Dover's recommendations for interviewing diverse candidates to increase likelihood of a hire.

Make onsite interviews accessible and representative

Make sure that your final employer brand touchpoint — the onsite — is representative of your commitment to diversity and inclusion. Many candidates use the onsite interview to confirm whether or not the company possesses the type of culture they would feel comfortable and thrive in.

  • Be sure to be proactive about making sure any accommodations that would be helpful for diverse candidates are made available to them. It's better to offer this up before one has to ask — eg. a wheelchair ramp, sign language interpreter, etc.

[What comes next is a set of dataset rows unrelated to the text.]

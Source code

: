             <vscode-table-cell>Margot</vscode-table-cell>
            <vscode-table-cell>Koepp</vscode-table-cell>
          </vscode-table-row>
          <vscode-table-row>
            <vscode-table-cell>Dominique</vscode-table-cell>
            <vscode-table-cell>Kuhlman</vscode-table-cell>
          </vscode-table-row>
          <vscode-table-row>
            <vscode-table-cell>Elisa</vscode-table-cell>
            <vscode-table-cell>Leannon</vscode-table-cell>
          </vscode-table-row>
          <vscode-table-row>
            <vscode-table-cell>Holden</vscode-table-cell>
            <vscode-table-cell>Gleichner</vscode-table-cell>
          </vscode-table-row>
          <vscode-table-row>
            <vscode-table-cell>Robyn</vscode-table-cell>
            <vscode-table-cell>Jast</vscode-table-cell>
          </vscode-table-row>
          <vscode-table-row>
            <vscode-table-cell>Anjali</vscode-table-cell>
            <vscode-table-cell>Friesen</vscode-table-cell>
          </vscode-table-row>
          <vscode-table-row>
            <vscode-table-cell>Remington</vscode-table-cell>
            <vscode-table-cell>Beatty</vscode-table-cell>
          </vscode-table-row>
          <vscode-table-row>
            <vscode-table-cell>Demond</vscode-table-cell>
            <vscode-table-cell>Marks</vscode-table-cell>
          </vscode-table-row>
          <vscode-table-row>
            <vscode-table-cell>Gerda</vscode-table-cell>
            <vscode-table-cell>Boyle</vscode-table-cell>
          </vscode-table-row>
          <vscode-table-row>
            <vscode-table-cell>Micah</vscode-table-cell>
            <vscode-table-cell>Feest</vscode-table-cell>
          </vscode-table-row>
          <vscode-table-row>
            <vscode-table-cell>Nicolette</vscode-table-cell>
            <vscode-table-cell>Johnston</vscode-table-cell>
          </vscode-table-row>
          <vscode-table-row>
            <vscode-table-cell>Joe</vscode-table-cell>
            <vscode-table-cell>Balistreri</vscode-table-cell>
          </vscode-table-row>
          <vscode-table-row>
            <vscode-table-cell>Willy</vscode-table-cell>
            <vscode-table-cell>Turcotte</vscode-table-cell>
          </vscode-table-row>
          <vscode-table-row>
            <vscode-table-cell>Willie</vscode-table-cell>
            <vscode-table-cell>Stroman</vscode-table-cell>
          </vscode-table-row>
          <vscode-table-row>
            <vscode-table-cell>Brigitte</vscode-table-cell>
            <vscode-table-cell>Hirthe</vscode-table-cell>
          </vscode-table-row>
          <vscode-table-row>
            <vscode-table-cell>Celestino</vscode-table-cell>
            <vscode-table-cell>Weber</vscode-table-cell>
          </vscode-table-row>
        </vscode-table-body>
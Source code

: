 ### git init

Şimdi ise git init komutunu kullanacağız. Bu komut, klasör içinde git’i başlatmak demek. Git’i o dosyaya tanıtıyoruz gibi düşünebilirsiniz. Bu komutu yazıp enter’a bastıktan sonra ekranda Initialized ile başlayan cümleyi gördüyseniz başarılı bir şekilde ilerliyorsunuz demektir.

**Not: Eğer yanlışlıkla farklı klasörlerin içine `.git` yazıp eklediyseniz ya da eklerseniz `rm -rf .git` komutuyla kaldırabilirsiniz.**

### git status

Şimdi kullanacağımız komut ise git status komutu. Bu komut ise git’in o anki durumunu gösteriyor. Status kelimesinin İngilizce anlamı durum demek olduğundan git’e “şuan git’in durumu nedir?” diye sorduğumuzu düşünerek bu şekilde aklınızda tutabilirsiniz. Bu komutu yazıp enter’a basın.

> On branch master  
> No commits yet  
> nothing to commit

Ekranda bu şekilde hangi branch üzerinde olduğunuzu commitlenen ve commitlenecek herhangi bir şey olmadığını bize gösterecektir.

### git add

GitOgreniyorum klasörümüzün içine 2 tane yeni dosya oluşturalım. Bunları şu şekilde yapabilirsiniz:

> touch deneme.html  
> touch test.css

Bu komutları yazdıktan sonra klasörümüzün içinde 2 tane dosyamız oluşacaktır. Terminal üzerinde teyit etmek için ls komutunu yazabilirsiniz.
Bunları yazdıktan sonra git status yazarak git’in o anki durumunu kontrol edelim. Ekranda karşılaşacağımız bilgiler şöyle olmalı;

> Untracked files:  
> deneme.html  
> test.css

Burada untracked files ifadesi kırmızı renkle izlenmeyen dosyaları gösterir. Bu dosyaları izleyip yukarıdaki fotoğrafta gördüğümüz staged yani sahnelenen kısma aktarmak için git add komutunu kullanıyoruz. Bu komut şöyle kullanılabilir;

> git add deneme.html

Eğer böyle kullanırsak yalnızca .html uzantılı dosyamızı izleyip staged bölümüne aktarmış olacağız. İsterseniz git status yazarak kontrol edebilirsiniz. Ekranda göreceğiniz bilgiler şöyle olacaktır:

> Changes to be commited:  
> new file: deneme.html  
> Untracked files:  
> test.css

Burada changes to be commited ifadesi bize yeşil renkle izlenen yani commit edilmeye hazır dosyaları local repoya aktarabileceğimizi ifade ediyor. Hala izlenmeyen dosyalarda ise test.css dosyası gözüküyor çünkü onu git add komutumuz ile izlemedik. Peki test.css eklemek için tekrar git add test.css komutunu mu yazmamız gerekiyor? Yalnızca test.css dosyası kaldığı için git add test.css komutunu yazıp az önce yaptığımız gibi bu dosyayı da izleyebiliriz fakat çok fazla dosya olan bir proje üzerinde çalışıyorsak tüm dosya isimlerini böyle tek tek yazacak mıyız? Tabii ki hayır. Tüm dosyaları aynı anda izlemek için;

  • Consider whom your candidates will be talking to during the onsite — will they be speaking with folks throughout the organization, across different teams, and different seniorities? Not only do heterogenous interview panels check bias better than homogenous ones, they also provide clear examples of how diverse talent across the team has grown and succeeded at your company.

  • Have a consistent and reliable interview process — the structure of the interview processes and questions asked should be consistent across all candidates, and the scores of each candidate should determine whether or not they progress through the funnel or to offer. De-bias your interview debriefs by not allowing subsequent reviewers to have access to the earlier interviewers' scorecards.

For more information on designing interview processes, check out Strategy Guide: Interview Process.

Give candidates further due diligence opportunities

Allow promising candidates to dig into your culture a bit more, such as:

  • An invitation to attend an All Hands or cross-functional meeting to get a sense of how the team communicates progress against priorities and acknowledges employee effort.

  • A list of employees that can act as a "reverse" reference check — uncover how previous employees have felt about what it's like to have a manager or direct report relationship with you and allow them to ask questions about what their day-to-day might look like.

  • A call where you walk a candidate through the next quarter's plans and how their team would directly add value.